En una sesión grupal, los consumidores responden aquello que los dejará mejor parados frente al grupo; ante una tribuna donde se toma protesta, el político hace un juramento escrito en agua: “…y si no lo hiciere, que la Nación me lo demande”. El consumidor difícilmente confesaría algo así: “en realidad no detesto lavar las manchas de mugre en el pantalón de mi hijo, significan que está sano”; a un político jamás le escucharemos un harakiri: “he llegado hasta aquí para que la revolución me haga justicia” (lo más cercano a esto ha sido el célebre “un político pobre es un pobre político”).

Los consumidores operan bajo una simulación que los rebasa, dependen de su naturaleza biológico-instintiva, los políticos operan bajo una simulación pactada, esencia de su condición primigenia. Inmunes a la presión inquisitorial, los políticos resisten la confesión de lo evidente. El presidente de un partido político es incapaz de aceptar públicamente el nombre de quien será su sucesor, aunque haya un solo candidato, porque hay que esperar la convocatoria, escuchar el pronunciamiento de las bases, etcétera. El consumidor está tapado ante la verdad, solo nos describe la punta del iceberg; el político tapa la verdad con su retórica, dice sin decir. Es peligroso creerles a ambos, hay que interpretarlos.

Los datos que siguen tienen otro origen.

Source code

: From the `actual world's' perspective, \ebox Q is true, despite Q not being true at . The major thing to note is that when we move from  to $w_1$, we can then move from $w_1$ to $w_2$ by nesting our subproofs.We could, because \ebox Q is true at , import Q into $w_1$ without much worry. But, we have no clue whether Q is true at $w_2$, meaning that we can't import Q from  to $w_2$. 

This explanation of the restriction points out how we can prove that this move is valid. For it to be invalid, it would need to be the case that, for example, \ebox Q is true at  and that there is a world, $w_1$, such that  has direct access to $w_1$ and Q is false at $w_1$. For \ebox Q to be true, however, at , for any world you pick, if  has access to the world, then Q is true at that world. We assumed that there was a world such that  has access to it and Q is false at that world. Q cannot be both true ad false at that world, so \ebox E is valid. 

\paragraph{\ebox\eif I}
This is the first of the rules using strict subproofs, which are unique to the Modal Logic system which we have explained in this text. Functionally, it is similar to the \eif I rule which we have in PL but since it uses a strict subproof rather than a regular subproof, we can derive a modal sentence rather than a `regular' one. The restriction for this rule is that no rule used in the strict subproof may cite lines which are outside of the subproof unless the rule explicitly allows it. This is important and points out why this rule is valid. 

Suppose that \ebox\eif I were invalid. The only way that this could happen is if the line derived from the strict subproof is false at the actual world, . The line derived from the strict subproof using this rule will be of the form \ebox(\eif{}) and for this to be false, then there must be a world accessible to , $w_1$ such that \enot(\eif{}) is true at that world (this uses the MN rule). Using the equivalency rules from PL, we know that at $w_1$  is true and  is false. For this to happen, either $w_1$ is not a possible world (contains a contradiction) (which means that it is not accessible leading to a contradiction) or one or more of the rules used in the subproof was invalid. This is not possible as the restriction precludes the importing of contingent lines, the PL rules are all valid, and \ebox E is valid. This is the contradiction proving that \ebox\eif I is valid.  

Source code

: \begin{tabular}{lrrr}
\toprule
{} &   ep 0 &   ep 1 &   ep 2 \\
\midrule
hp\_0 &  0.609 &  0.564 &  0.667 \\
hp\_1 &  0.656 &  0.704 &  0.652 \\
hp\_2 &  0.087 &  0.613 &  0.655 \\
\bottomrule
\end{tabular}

Tengo dos fotografías ilustrativas. Un indigente norteamericano está pidiendo dinero en una calle, levanta una botella de cerveza vacía mientras sostiene una leyenda que, traducida, se lee: “¿Por qué mentir?, necesito una cerveza”. Nada más falso que esta representación de un consumidor que confiesa sus verdaderos motivos. La otra imagen es de un letrero callejero, sobre una cartulina la letra de molde, ajena a la caligrafía educada, anuncia un producto maravilloso: “Crema para quitar lo feo”.

Los productos de belleza usan imágenes de “antes” y “después” para demostrar su promesa. No dicen literalmente “quito lo feo”, pero, ¿no acaso el “después” es prueba inequívoca de que se ha triunfado ante la fealdad? Nunca he escuchado a alguien en un mostrador de productos de belleza decir “quiero crema para quitar lo feo”. La verdad profunda es enmascarada por otras razones: crema humectante, crema antiesto, antiaquello.

Mientras que en el consumidor la motivación profunda se aloja en lo oscuro de su conciencia, en el político se esconde en lo oscurito: un moche, una concertacesión o un pacto de bancada. Para conocer a profundidad a los consumidores se usan las ciencias sociales, con los políticos basta un reportero valiente. Dice el psicólogo Jim Taylor que los políticos mienten por varias razones: su gran narcisismo, saben que sus seguidores los apoyarán incondicionalmente, creen que la gente no quiere escuchar la verdad porque saberla haría más daño, tienen prejuicios cognitivos, han visto que una mentira repetida se convierte en verdad, y finalmente, saben que el costo de mentir es muy pequeño.

En el país donde las cosas no son lo que se dice sino lo que no se dijo, la especulación y la reserva son parte de la canasta básica. El mexicano ha desarrollado una habilidad para dudar, más si la noticia es positiva. Si el político anuncia que el peso se recuperará, la señal es clara, hay que comprar dólares. Revisamos a contraluz los billetes para no recibir uno falso. Dudar de la identidad del otro es de rigor, no extraña que la credencial de elector funcione como una constancia de honestidad. Al menos tenemos una certeza: el estado mexicano es el estado de sospecha.